#### DESCRIPTION OF THE TASK
Reproduce verbatim all of the data given below, but do not carry over the images.
▼▼▼
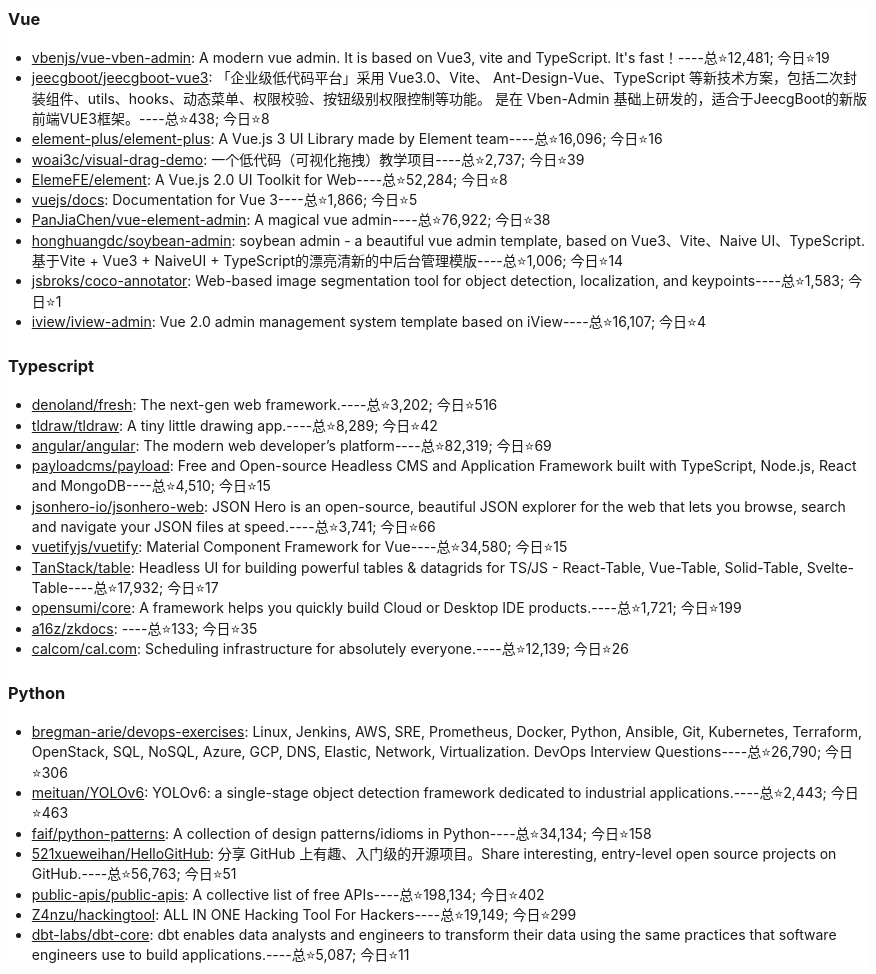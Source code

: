 ### Vue 
- [vbenjs/vue-vben-admin](https://github.com/vbenjs/vue-vben-admin): A modern vue admin. It is based on Vue3, vite and TypeScript. It's fast！----总⭐️12,481; 今日⭐️19 
- [jeecgboot/jeecgboot-vue3](https://github.com/jeecgboot/jeecgboot-vue3): 「企业级低代码平台」采用 Vue3.0、Vite、 Ant-Design-Vue、TypeScript 等新技术方案，包括二次封装组件、utils、hooks、动态菜单、权限校验、按钮级别权限控制等功能。 是在 Vben-Admin 基础上研发的，适合于JeecgBoot的新版前端VUE3框架。----总⭐️438; 今日⭐️8 
- [element-plus/element-plus](https://github.com/element-plus/element-plus): A Vue.js 3 UI Library made by Element team----总⭐️16,096; 今日⭐️16 
- [woai3c/visual-drag-demo](https://github.com/woai3c/visual-drag-demo): 一个低代码（可视化拖拽）教学项目----总⭐️2,737; 今日⭐️39 
- [ElemeFE/element](https://github.com/ElemeFE/element): A Vue.js 2.0 UI Toolkit for Web----总⭐️52,284; 今日⭐️8 
- [vuejs/docs](https://github.com/vuejs/docs): Documentation for Vue 3----总⭐️1,866; 今日⭐️5 
- [PanJiaChen/vue-element-admin](https://github.com/PanJiaChen/vue-element-admin): A magical vue admin----总⭐️76,922; 今日⭐️38 
- [honghuangdc/soybean-admin](https://github.com/honghuangdc/soybean-admin): soybean admin - a beautiful vue admin template, based on Vue3、Vite、Naive UI、TypeScript. 基于Vite + Vue3 + NaiveUI + TypeScript的漂亮清新的中后台管理模版----总⭐️1,006; 今日⭐️14 
- [jsbroks/coco-annotator](https://github.com/jsbroks/coco-annotator): Web-based image segmentation tool for object detection, localization, and keypoints----总⭐️1,583; 今日⭐️1 
- [iview/iview-admin](https://github.com/iview/iview-admin): Vue 2.0 admin management system template based on iView----总⭐️16,107; 今日⭐️4 

### Typescript 
- [denoland/fresh](https://github.com/denoland/fresh): The next-gen web framework.----总⭐️3,202; 今日⭐️516 
- [tldraw/tldraw](https://github.com/tldraw/tldraw): A tiny little drawing app.----总⭐️8,289; 今日⭐️42 
- [angular/angular](https://github.com/angular/angular): The modern web developer’s platform----总⭐️82,319; 今日⭐️69 
- [payloadcms/payload](https://github.com/payloadcms/payload): Free and Open-source Headless CMS and Application Framework built with TypeScript, Node.js, React and MongoDB----总⭐️4,510; 今日⭐️15 
- [jsonhero-io/jsonhero-web](https://github.com/jsonhero-io/jsonhero-web): JSON Hero is an open-source, beautiful JSON explorer for the web that lets you browse, search and navigate your JSON files at speed.----总⭐️3,741; 今日⭐️66 
- [vuetifyjs/vuetify](https://github.com/vuetifyjs/vuetify): Material Component Framework for Vue----总⭐️34,580; 今日⭐️15 
- [TanStack/table](https://github.com/TanStack/table): Headless UI for building powerful tables & datagrids for TS/JS - React-Table, Vue-Table, Solid-Table, Svelte-Table----总⭐️17,932; 今日⭐️17 
- [opensumi/core](https://github.com/opensumi/core): A framework helps you quickly build Cloud or Desktop IDE products.----总⭐️1,721; 今日⭐️199 
- [a16z/zkdocs](https://github.com/a16z/zkdocs): ----总⭐️133; 今日⭐️35 
- [calcom/cal.com](https://github.com/calcom/cal.com): Scheduling infrastructure for absolutely everyone.----总⭐️12,139; 今日⭐️26 

### Python 
- [bregman-arie/devops-exercises](https://github.com/bregman-arie/devops-exercises): Linux, Jenkins, AWS, SRE, Prometheus, Docker, Python, Ansible, Git, Kubernetes, Terraform, OpenStack, SQL, NoSQL, Azure, GCP, DNS, Elastic, Network, Virtualization. DevOps Interview Questions----总⭐️26,790; 今日⭐️306 
- [meituan/YOLOv6](https://github.com/meituan/YOLOv6): YOLOv6: a single-stage object detection framework dedicated to industrial applications.----总⭐️2,443; 今日⭐️463 
- [faif/python-patterns](https://github.com/faif/python-patterns): A collection of design patterns/idioms in Python----总⭐️34,134; 今日⭐️158 
- [521xueweihan/HelloGitHub](https://github.com/521xueweihan/HelloGitHub): 分享 GitHub 上有趣、入门级的开源项目。Share interesting, entry-level open source projects on GitHub.----总⭐️56,763; 今日⭐️51 
- [public-apis/public-apis](https://github.com/public-apis/public-apis): A collective list of free APIs----总⭐️198,134; 今日⭐️402 
- [Z4nzu/hackingtool](https://github.com/Z4nzu/hackingtool): ALL IN ONE Hacking Tool For Hackers----总⭐️19,149; 今日⭐️299 
- [dbt-labs/dbt-core](https://github.com/dbt-labs/dbt-core): dbt enables data analysts and engineers to transform their data using the same practices that software engineers use to build applications.----总⭐️5,087; 今日⭐️11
▲▲▲
#### RESPONSE TO THIS EXERCISE
Source code

: ### Vue 
- [vbenjs/vue-vben-admin](https://github.com/vbenjs/vue-vben-admin): A modern vue admin. It is based on Vue3, vite and TypeScript. It's fast！----总⭐️12,481; 今日⭐️19 
- [jeecgboot/jeecgboot-vue3](https://github.com/jeecgboot/jeecgboot-vue3): 「企业级低代码平台」采用 Vue3.0、Vite、 Ant-Design-Vue、TypeScript 等新技术方案，包括二次封装组件、utils、hooks、动态菜单、权限校验、按钮级别权限控制等功能。 是在 Vben-Admin 基础上研发的，适合于JeecgBoot的新版前端VUE3框架。----总⭐️438; 今日⭐️8 
- [element-plus/element-plus](https://github.com/element-plus/element-plus): A Vue.js 3 UI Library made by Element team----总⭐️16,096; 今日⭐️16 
- [woai3c/visual-drag-demo](https://github.com/woai3c/visual-drag-demo): 一个低代码（可视化拖拽）教学项目----总⭐️2,737; 今日⭐️39 
- [ElemeFE/element](https://github.com/ElemeFE/element): A Vue.js 2.0 UI Toolkit for Web----总⭐️52,284; 今日⭐️8 
- [vuejs/docs](https://github.com/vuejs/docs): Documentation for Vue 3----总⭐️1,866; 今日⭐️5 
- [PanJiaChen/vue-element-admin](https://github.com/PanJiaChen/vue-element-admin): A magical vue admin----总⭐️76,922; 今日⭐️38 
- [honghuangdc/soybean-admin](https://github.com/honghuangdc/soybean-admin): soybean admin - a beautiful vue admin template, based on Vue3、Vite、Naive UI、TypeScript. 基于Vite + Vue3 + NaiveUI + TypeScript的漂亮清新的中后台管理模版----总⭐️1,006; 今日⭐️14 
- [jsbroks/coco-annotator](https://github.com/jsbroks/coco-annotator): Web-based image segmentation tool for object detection, localization, and keypoints----总⭐️1,583; 今日⭐️1 
- [iview/iview-admin](https://github.com/iview/iview-admin): Vue 2.0 admin management system template based on iView----总⭐️16,107; 今日⭐️4 

### Typescript 
- [denoland/fresh](https://github.com/denoland/fresh): The next-gen web framework.----总⭐️3,202; 今日⭐️516 
- [tldraw/tldraw](https://github.com/tldraw/tldraw): A tiny little drawing app.----总⭐️8,289; 今日⭐️42 
- [angular/angular](https://github.com/angular/angular): The modern web developer’s platform----总⭐️82,319; 今日⭐️69 
- [payloadcms/payload](https://github.com/payloadcms/payload): Free and Open-source Headless CMS and Application Framework built with TypeScript, Node.js, React and MongoDB----总⭐️4,510; 今日⭐️15 
- [jsonhero-io/jsonhero-web](https://github.com/jsonhero-io/jsonhero-web): JSON Hero is an open-source, beautiful JSON explorer for the web that lets you browse, search and navigate your JSON files at speed.----总⭐️3,741; 今日⭐️66 
- [vuetifyjs/vuetify](https://github.com/vuetifyjs/vuetify): Material Component Framework for Vue----总⭐️34,580; 今日⭐️15 
- [TanStack/table](https://github.com/TanStack/table): Headless UI for building powerful tables & datagrids for TS/JS - React-Table, Vue-Table, Solid-Table, Svelte-Table----总⭐️17,932; 今日⭐️17 
- [opensumi/core](https://github.com/opensumi/core): A framework helps you quickly build Cloud or Desktop IDE products.----总⭐️1,721; 今日⭐️199 
- [a16z/zkdocs](https://github.com/a16z/zkdocs): ----总⭐️133; 今日⭐️35 
- [calcom/cal.com](https://github.com/calcom/cal.com): Scheduling infrastructure for absolutely everyone.----总⭐️12,139; 今日⭐️26 

### Python 
- [bregman-arie/devops-exercises](https://github.com/bregman-arie/devops-exercises): Linux, Jenkins, AWS, SRE, Prometheus, Docker, Python, Ansible, Git, Kubernetes, Terraform, OpenStack, SQL, NoSQL, Azure, GCP, DNS, Elastic, Network, Virtualization. DevOps Interview Questions----总⭐️26,790; 今日⭐️306 
- [meituan/YOLOv6](https://github.com/meituan/YOLOv6): YOLOv6: a single-stage object detection framework dedicated to industrial applications.----总⭐️2,443; 今日⭐️463 
- [faif/python-patterns](https://github.com/faif/python-patterns): A collection of design patterns/idioms in Python----总⭐️34,134; 今日⭐️158 
- [521xueweihan/HelloGitHub](https://github.com/521xueweihan/HelloGitHub): 分享 GitHub 上有趣、入门级的开源项目。Share interesting, entry-level open source projects on GitHub.----总⭐️56,763; 今日⭐️51 
- [public-apis/public-apis](https://github.com/public-apis/public-apis): A collective list of free APIs----总⭐️198,134; 今日⭐️402 
- [Z4nzu/hackingtool](https://github.com/Z4nzu/hackingtool): ALL IN ONE Hacking Tool For Hackers----总⭐️19,149; 今日⭐️299 
- [dbt-labs/dbt-core](https://github.com/dbt-labs/dbt-core): dbt enables data analysts and engineers to transform their data using the same practices that software engineers use to build applications.----总⭐️5,087; 今日⭐️11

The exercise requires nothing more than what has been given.